Stored data
▶

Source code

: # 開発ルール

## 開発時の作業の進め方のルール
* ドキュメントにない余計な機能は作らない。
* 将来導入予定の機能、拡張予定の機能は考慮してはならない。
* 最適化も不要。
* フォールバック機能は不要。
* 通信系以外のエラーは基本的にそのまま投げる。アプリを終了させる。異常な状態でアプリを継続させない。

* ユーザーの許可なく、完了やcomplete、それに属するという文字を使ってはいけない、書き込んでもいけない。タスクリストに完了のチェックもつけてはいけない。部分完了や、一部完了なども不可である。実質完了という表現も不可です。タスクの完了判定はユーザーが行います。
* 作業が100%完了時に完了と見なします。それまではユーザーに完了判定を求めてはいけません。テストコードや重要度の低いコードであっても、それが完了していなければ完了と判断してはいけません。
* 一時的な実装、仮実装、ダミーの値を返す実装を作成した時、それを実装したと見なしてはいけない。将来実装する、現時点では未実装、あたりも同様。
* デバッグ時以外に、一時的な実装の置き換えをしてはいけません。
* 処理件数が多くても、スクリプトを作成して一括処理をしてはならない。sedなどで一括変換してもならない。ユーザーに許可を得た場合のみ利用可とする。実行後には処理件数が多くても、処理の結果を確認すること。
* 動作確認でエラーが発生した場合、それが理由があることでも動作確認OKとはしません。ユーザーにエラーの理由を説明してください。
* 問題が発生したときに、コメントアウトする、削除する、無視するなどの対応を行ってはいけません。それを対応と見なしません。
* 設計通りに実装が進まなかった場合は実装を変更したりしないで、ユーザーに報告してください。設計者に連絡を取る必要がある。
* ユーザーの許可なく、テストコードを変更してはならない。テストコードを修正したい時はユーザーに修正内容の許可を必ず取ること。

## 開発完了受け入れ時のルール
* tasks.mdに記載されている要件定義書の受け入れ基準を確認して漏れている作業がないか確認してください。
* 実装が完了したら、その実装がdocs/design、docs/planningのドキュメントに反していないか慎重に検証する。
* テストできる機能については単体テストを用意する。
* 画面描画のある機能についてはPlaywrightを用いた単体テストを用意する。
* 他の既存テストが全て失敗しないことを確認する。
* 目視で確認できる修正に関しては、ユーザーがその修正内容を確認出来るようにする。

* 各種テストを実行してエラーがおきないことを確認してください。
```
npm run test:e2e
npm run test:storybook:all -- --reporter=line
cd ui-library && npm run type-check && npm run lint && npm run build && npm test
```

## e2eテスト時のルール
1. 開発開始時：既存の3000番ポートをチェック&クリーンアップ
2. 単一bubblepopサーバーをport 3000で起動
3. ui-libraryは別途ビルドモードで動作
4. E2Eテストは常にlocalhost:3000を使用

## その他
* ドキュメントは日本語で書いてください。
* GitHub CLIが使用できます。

◀

§ **Aim of the task**
Print each entry above again, exactly as it was given.

§ **Result of the task**
Source code

: # 開発ルール

## 開発時の作業の進め方のルール
* ドキュメントにない余計な機能は作らない。
* 将来導入予定の機能、拡張予定の機能は考慮してはならない。
* 最適化も不要。
* フォールバック機能は不要。
* 通信系以外のエラーは基本的にそのまま投げる。アプリを終了させる。異常な状態でアプリを継続させない。

* ユーザーの許可なく、完了やcomplete、それに属するという文字を使ってはいけない、書き込んでもいけない。タスクリストに完了のチェックもつけてはいけない。部分完了や、一部完了なども不可である。実質完了という表現も不可です。タスクの完了判定はユーザーが行います。
* 作業が100%完了時に完了と見なします。それまではユーザーに完了判定を求めてはいけません。テストコードや重要度の低いコードであっても、それが完了していなければ完了と判断してはいけません。
* 一時的な実装、仮実装、ダミーの値を返す実装を作成した時、それを実装したと見なしてはいけない。将来実装する、現時点では未実装、あたりも同様。
* デバッグ時以外に、一時的な実装の置き換えをしてはいけません。
* 処理件数が多くても、スクリプトを作成して一括処理をしてはならない。sedなどで一括変換してもならない。ユーザーに許可を得た場合のみ利用可とする。実行後には処理件数が多くても、処理の結果を確認すること。
* 動作確認でエラーが発生した場合、それが理由があることでも動作確認OKとはしません。ユーザーにエラーの理由を説明してください。
* 問題が発生したときに、コメントアウトする、削除する、無視するなどの対応を行ってはいけません。それを対応と見なしません。
* 設計通りに実装が進まなかった場合は実装を変更したりしないで、ユーザーに報告してください。設計者に連絡を取る必要がある。
* ユーザーの許可なく、テストコードを変更してはならない。テストコードを修正したい時はユーザーに修正内容の許可を必ず取ること。

## 開発完了受け入れ時のルール
* tasks.mdに記載されている要件定義書の受け入れ基準を確認して漏れている作業がないか確認してください。
* 実装が完了したら、その実装がdocs/design、docs/planningのドキュメントに反していないか慎重に検証する。
* テストできる機能については単体テストを用意する。
* 画面描画のある機能についてはPlaywrightを用いた単体テストを用意する。
* 他の既存テストが全て失敗しないことを確認する。
* 目視で確認できる修正に関しては、ユーザーがその修正内容を確認出来るようにする。

* 各種テストを実行してエラーがおきないことを確認してください。
```
npm run test:e2e
npm run test:storybook:all -- --reporter=line
cd ui-library && npm run type-check && npm run lint && npm run build && npm test
```

## e2eテスト時のルール
1. 開発開始時：既存の3000番ポートをチェック&クリーンアップ
2. 単一bubblepopサーバーをport 3000で起動
3. ui-libraryは別途ビルドモードで動作
4. E2Eテストは常にlocalhost:3000を使用

## その他
* ドキュメントは日本語で書いてください。
* GitHub CLIが使用できます。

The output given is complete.